Raw data START
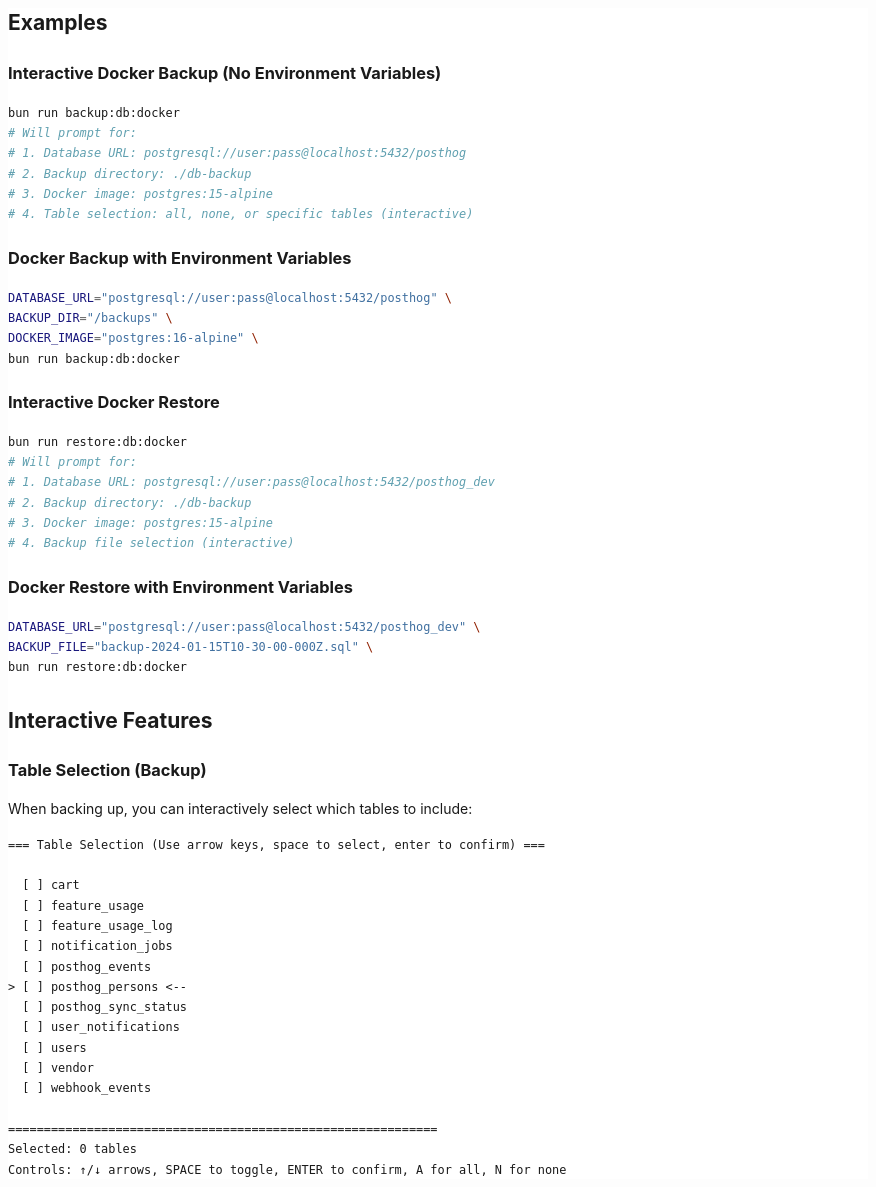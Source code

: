 ## Examples

### Interactive Docker Backup (No Environment Variables)
```bash
bun run backup:db:docker
# Will prompt for:
# 1. Database URL: postgresql://user:pass@localhost:5432/posthog
# 2. Backup directory: ./db-backup
# 3. Docker image: postgres:15-alpine
# 4. Table selection: all, none, or specific tables (interactive)
```

### Docker Backup with Environment Variables
```bash
DATABASE_URL="postgresql://user:pass@localhost:5432/posthog" \
BACKUP_DIR="/backups" \
DOCKER_IMAGE="postgres:16-alpine" \
bun run backup:db:docker
```

### Interactive Docker Restore
```bash
bun run restore:db:docker
# Will prompt for:
# 1. Database URL: postgresql://user:pass@localhost:5432/posthog_dev
# 2. Backup directory: ./db-backup
# 3. Docker image: postgres:15-alpine
# 4. Backup file selection (interactive)
```

### Docker Restore with Environment Variables
```bash
DATABASE_URL="postgresql://user:pass@localhost:5432/posthog_dev" \
BACKUP_FILE="backup-2024-01-15T10-30-00-000Z.sql" \
bun run restore:db:docker
```

## Interactive Features

### Table Selection (Backup)
When backing up, you can interactively select which tables to include:

```
=== Table Selection (Use arrow keys, space to select, enter to confirm) ===

  [ ] cart
  [ ] feature_usage
  [ ] feature_usage_log
  [ ] notification_jobs
  [ ] posthog_events
> [ ] posthog_persons <--
  [ ] posthog_sync_status
  [ ] user_notifications
  [ ] users
  [ ] vendor
  [ ] webhook_events

============================================================
Selected: 0 tables
Controls: ↑/↓ arrows, SPACE to toggle, ENTER to confirm, A for all, N for none
```
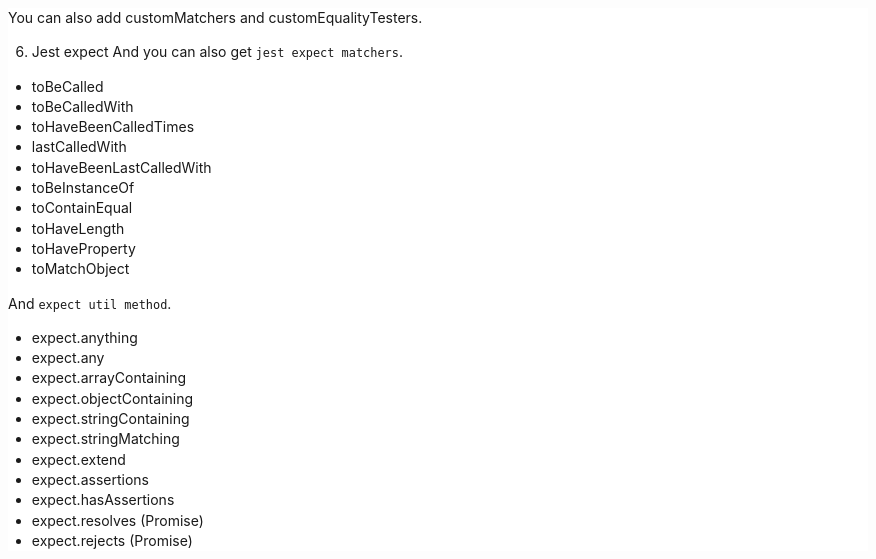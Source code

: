 
You can also add customMatchers and customEqualityTesters.

6. Jest expect
And you can also get `jest expect matchers`.

  - toBeCalled
  - toBeCalledWith
  - toHaveBeenCalledTimes
  - lastCalledWith
  - toHaveBeenLastCalledWith
  - toBeInstanceOf
  - toContainEqual
  - toHaveLength
  - toHaveProperty
  - toMatchObject

And `expect util method`.

  - expect.anything
  - expect.any
  - expect.arrayContaining
  - expect.objectContaining
  - expect.stringContaining
  - expect.stringMatching
  - expect.extend
  - expect.assertions
  - expect.hasAssertions
  - expect.resolves (Promise)
  - expect.rejects (Promise)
Raw data END
_Task statement_
Omit the pictures, then copy out all the data exactly as it stands.

_Written reply_
Source code

: ## Examples

### Interactive Docker Backup (No Environment Variables)
```bash
bun run backup:db:docker
# Will prompt for:
# 1. Database URL: postgresql://user:pass@localhost:5432/posthog
# 2. Backup directory: ./db-backup
# 3. Docker image: postgres:15-alpine
# 4. Table selection: all, none, or specific tables (interactive)
```

### Docker Backup with Environment Variables
```bash
DATABASE_URL="postgresql://user:pass@localhost:5432/posthog" \
BACKUP_DIR="/backups" \
DOCKER_IMAGE="postgres:16-alpine" \
bun run backup:db:docker
```

### Interactive Docker Restore
```bash
bun run restore:db:docker
# Will prompt for:
# 1. Database URL: postgresql://user:pass@localhost:5432/posthog_dev
# 2. Backup directory: ./db-backup
# 3. Docker image: postgres:15-alpine
# 4. Backup file selection (interactive)
```

### Docker Restore with Environment Variables
```bash
DATABASE_URL="postgresql://user:pass@localhost:5432/posthog_dev" \
BACKUP_FILE="backup-2024-01-15T10-30-00-000Z.sql" \
bun run restore:db:docker
```

## Interactive Features

### Table Selection (Backup)
When backing up, you can interactively select which tables to include:

```
=== Table Selection (Use arrow keys, space to select, enter to confirm) ===

  [ ] cart
  [ ] feature_usage
  [ ] feature_usage_log
  [ ] notification_jobs
  [ ] posthog_events
> [ ] posthog_persons <--
  [ ] posthog_sync_status
  [ ] user_notifications
  [ ] users
  [ ] vendor
  [ ] webhook_events

============================================================
Selected: 0 tables
Controls: ↑/↓ arrows, SPACE to toggle, ENTER to confirm, A for all, N for none
```
Source code

: 
You can also add customMatchers and customEqualityTesters.

6. Jest expect
And you can also get `jest expect matchers`.

  - toBeCalled
  - toBeCalledWith
  - toHaveBeenCalledTimes
  - lastCalledWith
  - toHaveBeenLastCalledWith
  - toBeInstanceOf
  - toContainEqual
  - toHaveLength
  - toHaveProperty
  - toMatchObject

And `expect util method`.

  - expect.anything
  - expect.any
  - expect.arrayContaining
  - expect.objectContaining
  - expect.stringContaining
  - expect.stringMatching
  - expect.extend
  - expect.assertions
  - expect.hasAssertions
  - expect.resolves (Promise)
  - expect.rejects (Promise)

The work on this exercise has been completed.